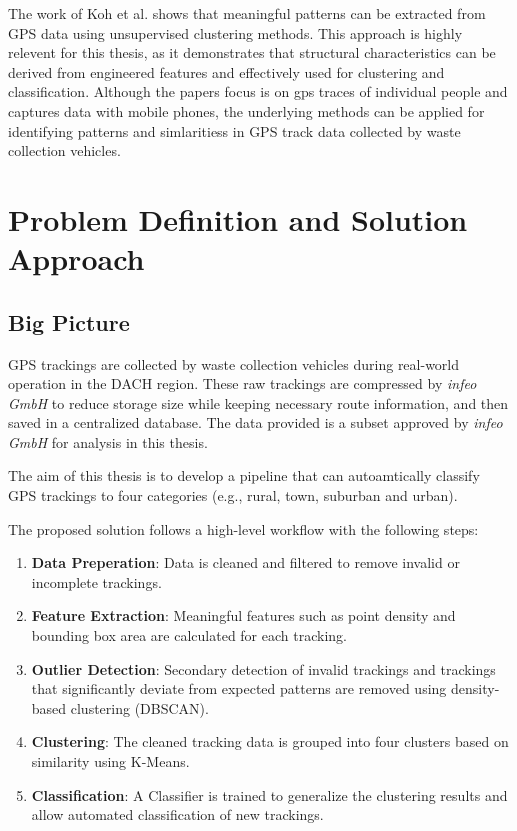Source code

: \documentclass[a4paper,12pt,twoside]{scrreprt}
\begin{document}
The work of Koh et al. shows that meaningful patterns can be extracted from GPS
data using unsupervised clustering methods. This approach is highly relevent
for this thesis,
as it demonstrates that structural characteristics can be derived from
engineered features
and effectively used for clustering and classification. Although the papers
focus is on
gps traces of individual people and captures data with mobile phones, the
underlying methods can
be applied for identifying patterns and simlaritiess in GPS track data
collected by
waste collection vehicles.

\chapter{Problem Definition and Solution Approach}

\section{Big Picture}

GPS trackings are collected by waste collection vehicles during real-world
operation in the DACH region.
These raw trackings are compressed by \textit{infeo GmbH} to reduce storage
size while
keeping necessary route information, and then saved in a centralized database.
The data provided is a subset approved by \textit{infeo GmbH} for analysis in
this thesis.

The aim of this thesis is to develop a pipeline that can autoamtically classify
GPS trackings to four categories (e.g., rural, town, suburban and urban).

The proposed solution follows a high-level workflow with the following steps:

\begin{enumerate}
  \item \textbf{Data Preperation}: Data is cleaned and filtered to remove
        invalid or incomplete trackings.
  \item \textbf{Feature Extraction}: Meaningful features such as point density
        and bounding box area are calculated for each tracking.
  \item \textbf{Outlier Detection}: Secondary detection of invalid trackings
        and trackings that significantly deviate from expected patterns are
        removed
        using density-based clustering (DBSCAN).
  \item \textbf{Clustering}: The cleaned tracking data is grouped into four
        clusters based on similarity using K-Means.
  \item \textbf{Classification}: A Classifier is trained to generalize the
        clustering results and allow automated classification of new trackings.
\end{enumerate}
\end{document}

**About this task**
Scan the data for lines with the word "thesis". Report only how many there are.

**Answer space**
3